# Inferencing Iris XGBoost PMML Model using AI-Serving

PMML stands for Predictive Model Markup Language. It is the de facto standard to present the classic machine learning models. With PMML, it is easy to develop a model on one system using one application and deploy the model on another system using another application.

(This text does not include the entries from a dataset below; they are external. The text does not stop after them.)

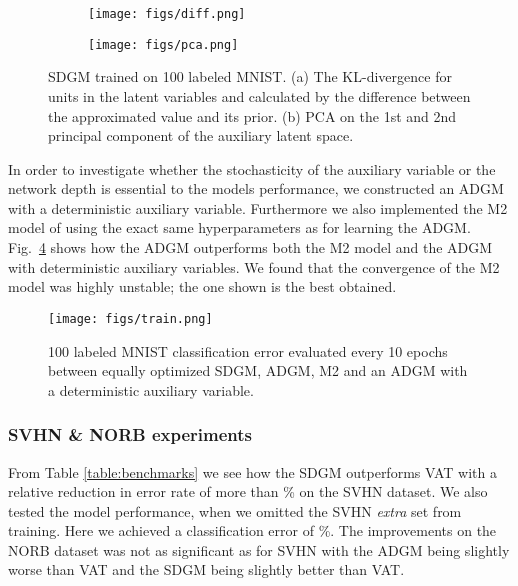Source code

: \documentclass{article}
\begin{document}
\begin{figure}[h!]
\centering
\begin{subfigure}{.4\textwidth}
\centering
\texttt{[image: figs/diff.png]}
\caption{ }
\label{fig:kl}
\end{subfigure}
\begin{subfigure}{.4\textwidth}
\centering
\texttt{[image: figs/pca.png]}
\caption{ }
\label{fig:pca}
\end{subfigure}
 \vspace{-2mm}
\caption{SDGM trained on 100 labeled MNIST. (a) The KL-divergence for units in the latent variables  and  calculated by the difference between the approximated value and its prior. (b) PCA on the 1st and 2nd principal component of the auxiliary latent space.}
\end{figure}

In order to investigate whether the stochasticity of the auxiliary variable  or the network depth is essential to the models performance, we constructed an ADGM with a deterministic auxiliary variable. Furthermore we also implemented the M2 model of \citet{Kingma14} using the exact same hyperparameters as for learning the ADGM. Fig.~\ref{fig:curve} shows how the ADGM outperforms both the M2 model and the ADGM with deterministic auxiliary variables. We found that the convergence of the M2 model was highly unstable; the one shown is the best obtained.
\begin{figure}
\vspace{-3mm}
	  \centering
      \texttt{[image: figs/train.png]}
       \vspace{-3mm}
	  \caption{100 labeled MNIST classification error  evaluated every 10 epochs between equally optimized SDGM, ADGM, M2 \citep{Kingma14} and an ADGM with a deterministic auxiliary variable.}
	  \label{fig:curve}
      \vspace{-5mm}
\end{figure}



\subsubsection*{SVHN \& NORB experiments}
From Table \ref{table:benchmarks} we see how the SDGM outperforms VAT with a relative reduction in error rate of more than \% on the SVHN dataset. We also tested the model performance, when we omitted the SVHN \textit{extra} set from training. Here we achieved a classification error of \%. The improvements on the NORB dataset was not as significant as for SVHN with the ADGM being slightly worse than VAT and the SDGM being slightly better than VAT.
\end{document}
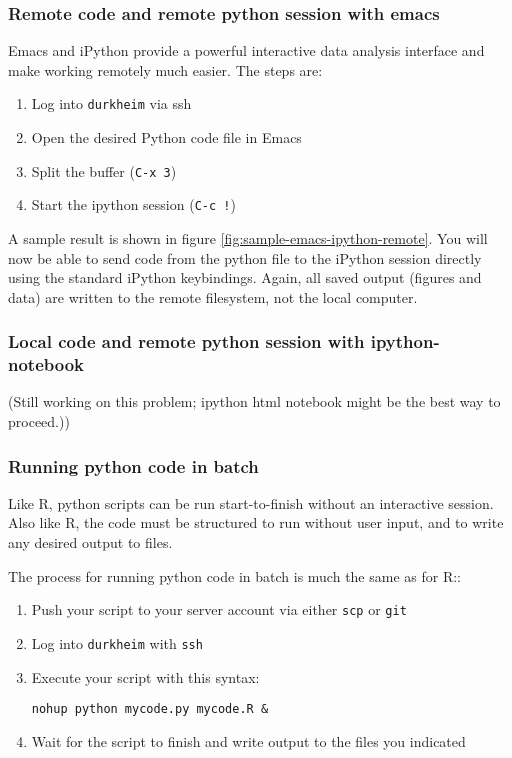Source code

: \documentclass[11pt]{article}
\begin{document}
\subsubsection{Remote code and remote python session with emacs}
\label{sec:remote-code-remote}

Emacs and iPython provide a powerful interactive data analysis
interface and make working remotely much easier. The steps are:
\begin{enumerate}
\item Log into \texttt{durkheim} via ssh
\item Open the desired Python code file in Emacs
\item Split the buffer (\texttt{C-x 3})
\item Start the ipython session (\texttt{C-c !})
\end{enumerate}
A sample result is shown in figure
\ref{fig:sample-emacs-ipython-remote}. You will now be able to send code from the python file to the iPython
session directly using the standard iPython keybindings. Again, all
saved output (figures and data) are written to the remote filesystem,
not the local computer. 

\subsubsection{Local code and remote python session with ipython-notebook}
\label{sec:local-code-remote}

(Still working on this problem; ipython html notebook might be the
best way to proceed.))


\subsubsection{Running python code in batch}
\label{sec:running-python-code}

Like R, python scripts can be run start-to-finish without an
interactive session. Also like R, the code must be structured to run
without user input, and to write any desired output to files. 

The process for running python code in batch is much the same as for R::
\begin{enumerate}
\item Push your script to your server account via either \texttt{scp}
  or \texttt{git}
\item Log into \texttt{durkheim} with \texttt{ssh}
\item Execute your script with this syntax: 
\begin{verbatim}
nohup python mycode.py mycode.R &
\end{verbatim}
\item Wait for the script to finish and write output to the files you indicated
\end{enumerate}
\end{document}
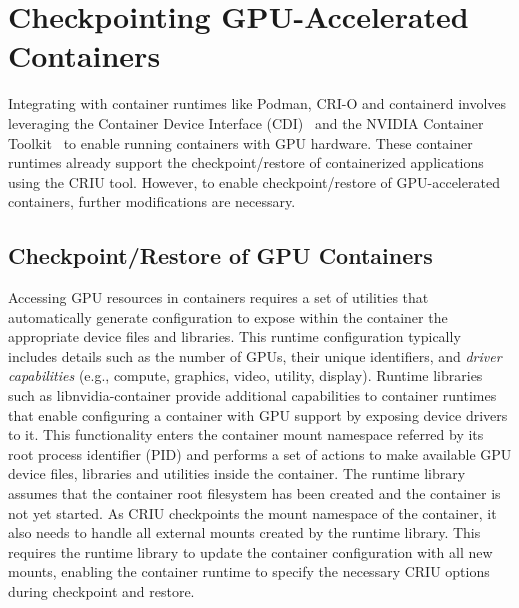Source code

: \section{Checkpointing GPU-Accelerated Containers}\label{sec:implementation}%
%
Integrating \sys with container runtimes like Podman, CRI-O and containerd involves leveraging the Container Device Interface (CDI)~\cite{cdi} and the NVIDIA Container Toolkit~\cite{container-toolkit} to enable running containers with GPU hardware. These container runtimes already support the checkpoint/restore of containerized applications using the CRIU tool. However, to enable checkpoint/restore of GPU-accelerated containers, further modifications are necessary.

\subsection{Checkpoint/Restore of GPU Containers}
Accessing GPU resources in containers requires a set of utilities that automatically generate configuration to expose within the container the appropriate device files and libraries. This runtime configuration typically includes details such as the number of GPUs, their unique identifiers, and \textit{driver capabilities} (e.g., compute, graphics, video, utility, display). Runtime libraries such as libnvidia-container provide additional capabilities to container runtimes that enable configuring a container with GPU support by exposing device drivers to it. This functionality enters the container mount namespace referred by its root process identifier (PID) and performs a set of actions to make available GPU device files, libraries and utilities inside the container. The runtime library assumes that the container root filesystem has been created and the container is not yet started. As CRIU checkpoints the mount namespace of the container, it also needs to handle all external mounts created by the runtime library. This requires the runtime library to update the container configuration with all new mounts, enabling the container runtime to specify the necessary CRIU options during checkpoint and restore.

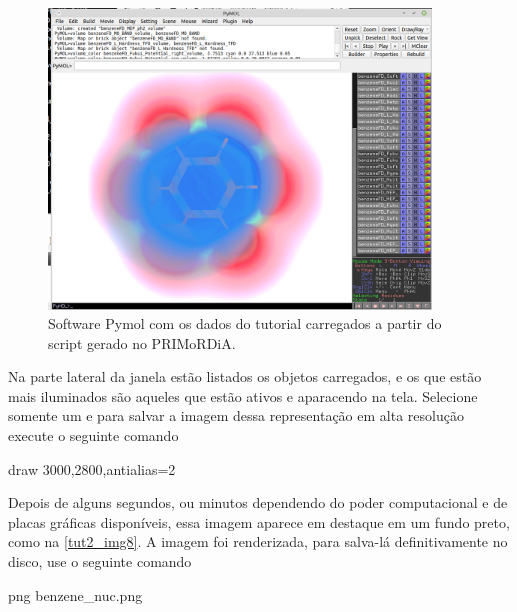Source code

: \documentclass[a4paper,11pt]{refart}
\begin{document}
\hspace*{-\leftmarginwidth}
\begin{minipage}{\fullwidth}
	\begin{figure}[H]
		\begin{center}
			\includegraphics[width=4in]{images/tut2_img7}
			\caption{Software Pymol com os dados do tutorial carregados a partir do script gerado no PRIMoRDiA.}
			\label{fig_tut2_6}
		\end{center}
	\end{figure}
\end{minipage}

Na parte lateral da janela estão listados os objetos carregados, e os que estão mais iluminados são aqueles que estão ativos e aparacendo na tela. Selecione somente um e para salvar a imagem dessa representação em alta resolução execute o seguinte comando 

\hspace*{-\leftmarginwidth}
\begin{minipage}{\fullwidth}
	\begin{pymol}draw 3000,2800,antialias=2\end{pymol}
\end{minipage}

Depois de alguns segundos, ou minutos dependendo do poder computacional e de placas gráficas disponíveis, essa imagem aparece em destaque em um fundo preto, como na \autoref{tut2_img8}. 
A imagem foi renderizada, para salva-lá definitivamente no disco, use o seguinte comando

\hspace*{-\leftmarginwidth}
\begin{minipage}{\fullwidth}
	\begin{pymol}png benzene_nuc.png\end{pymol}
\end{minipage}
\end{document}
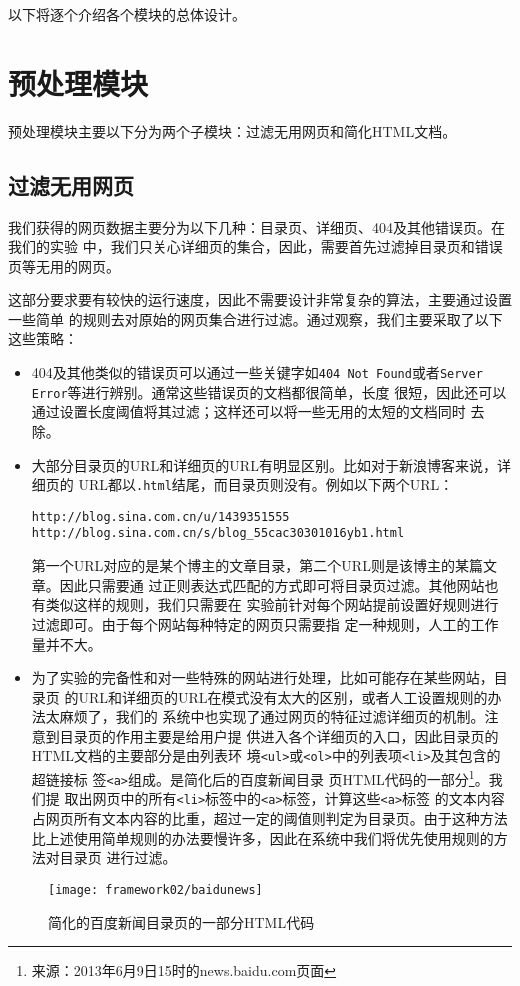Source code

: 以下将逐个介绍各个模块的总体设计。
\section{预处理模块}
\label{sec:filterintro}
预处理模块主要以下分为两个子模块：过滤无用网页和简化HTML文档。
\subsection{过滤无用网页}
\label{sec:filterintro-useless}
我们获得的网页数据主要分为以下几种：目录页、详细页、404及其他错误页。在我们的实验
中，我们只关心详细页的集合，因此，需要首先过滤掉目录页和错误页等无用的网页。

这部分要求要有较快的运行速度，因此不需要设计非常复杂的算法，主要通过设置一些简单
的规则去对原始的网页集合进行过滤。通过观察，我们主要采取了以下这些策略：
\begin{itemize}
\item 404及其他类似的错误页可以通过一些关键字如\texttt{404 Not
    Found}或者\texttt{Server Error}等进行辨别。通常这些错误页的文档都很简单，长度
  很短，因此还可以通过设置长度阈值将其过滤；这样还可以将一些无用的太短的文档同时
  去除。
\item 大部分目录页的URL和详细页的URL有明显区别。比如对于新浪博客来说，详细页的
  URL都以\texttt{.html}结尾，而目录页则没有。例如以下两个URL：
\begin{verbatim}
http://blog.sina.com.cn/u/1439351555
http://blog.sina.com.cn/s/blog_55cac30301016yb1.html
\end{verbatim}
第一个URL对应的是某个博主的文章目录，第二个URL则是该博主的某篇文章。因此只需要通
过正则表达式匹配的方式即可将目录页过滤。其他网站也有类似这样的规则，我们只需要在
实验前针对每个网站提前设置好规则进行过滤即可。由于每个网站每种特定的网页只需要指
定一种规则，人工的工作量并不大。
\item 为了实验的完备性和对一些特殊的网站进行处理，比如可能存在某些网站，目录页
  的URL和详细页的URL在模式没有太大的区别，或者人工设置规则的办法太麻烦了，我们的
  系统中也实现了通过网页的特征过滤详细页的机制。注意到目录页的作用主要是给用户提
  供进入各个详细页的入口，因此目录页的HTML文档的主要部分是由列表环
  境\texttt{<ul>}或\texttt{<ol>}中的列表项\texttt{<li>}及其包含的超链接标
  签\texttt{<a>}组成。是简化后的百度新闻目录
  页HTML代码的一部分\footnote{来源：2013年6月9日15时的news.baidu.com页面}。我们提
  取出网页中的所有\texttt{<li>}标签中的\texttt{<a>}标签，计算这些\texttt{<a>}标签
  的文本内容占网页所有文本内容的比重，超过一定的阈值则判定为目录页。由于这种方法
  比上述使用简单规则的办法要慢许多，因此在系统中我们将优先使用规则的方法对目录页
  进行过滤。
\end{itemize}
\begin{figure}
  \centering
  \texttt{[image: framework02/baidunews]}
  \caption{简化的百度新闻目录页的一部分HTML代码}
  \label{framework:fig:baidunews}
\end{figure}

In this tutorial, we will use the PMML to show how to deploy the famous Iris classifier using AI-Serving

# <a id="contents"></a>Contents
This notebook contains the following parts:

**[Setup](#setup)**<br />
&nbsp;&nbsp;&nbsp;&nbsp;[Prerequisites to run the notebook](#prerequisites)<br />
&nbsp;&nbsp;&nbsp;&nbsp;[Additional information about `ai_serving_pb2.py`](#additional)<br />
&nbsp;&nbsp;&nbsp;&nbsp;[Install dependencies](#dependencies)<br />
&nbsp;&nbsp;&nbsp;&nbsp;[Import dependent modules](#import)<br />
**[Validate server](#validate)**<br />
&nbsp;&nbsp;&nbsp;&nbsp;[Define the base HTTP URL](#httpurl)<br />
&nbsp;&nbsp;&nbsp;&nbsp;[Test the server availability](#testserver)<br />
**[Deploy the PMML model](#deploy)**<br />
&nbsp;&nbsp;&nbsp;&nbsp;[Deploy the Iris XGBoost model into AI-Serving](#deploy-pmml)<br />
&nbsp;&nbsp;&nbsp;&nbsp;[Retrieve metadata of the deployed model](#metadata)<br />
**[Make predictions](#predictions)**<br />
&nbsp;&nbsp;&nbsp;&nbsp;[Prepare the testing records](#test-data)<br />
&nbsp;&nbsp;&nbsp;&nbsp;[HTTP request formats](#request)<br />
&nbsp;&nbsp;&nbsp;&nbsp;[JSON requests](#json-request)<br />
&nbsp;&nbsp;&nbsp;&nbsp;&nbsp;&nbsp;&nbsp;&nbsp;[Construct JSON requests](#construct-json-request)<br />
&nbsp;&nbsp;&nbsp;&nbsp;&nbsp;&nbsp;&nbsp;&nbsp;[Make the HTTP requests with JSON data](#make-json-request)<br />
&nbsp;&nbsp;&nbsp;&nbsp;&nbsp;&nbsp;&nbsp;&nbsp;[Consume the HTTP response with JSON data](#consume-json-response)<br />
&nbsp;&nbsp;&nbsp;&nbsp;[Binary requests](#binary-request)<br />
&nbsp;&nbsp;&nbsp;&nbsp;&nbsp;&nbsp;&nbsp;&nbsp;[Construct binary requests](#construct-binary-request)<br />
&nbsp;&nbsp;&nbsp;&nbsp;&nbsp;&nbsp;&nbsp;&nbsp;[Make the HTTP requests with binary data](#make-binary-request)<br />
&nbsp;&nbsp;&nbsp;&nbsp;&nbsp;&nbsp;&nbsp;&nbsp;[Consume the HTTP responses with binary data](#consume-binary-response)<br />
**[Next steps](#next-steps)**<br />

# <a id="setup"></a>Setup

## <a id="prerequisites"></a>Prerequisites to run the notebook

Run a docker container of AI-Serving. The port `9090` is the port of HTTP endpoint while `9091` is for gRPC, you could see an error likes `Bind for 0.0.0.0:9090 failed: port is already allocated`, then use another new port instead of the first part as follows `-p $(NEW_PORT):9090` to run the command again, and remember the port is always needed in the URL of HTTP endpoint. It will aslo pull the latest docker image of AI-Serving from docker hub if it hvaen't been downloaded yet. Please, refer to [Docker Containers for AI-Serving](https://github.com/autodeployai/ai-serving/tree/master/dockerfiles) about more docker images.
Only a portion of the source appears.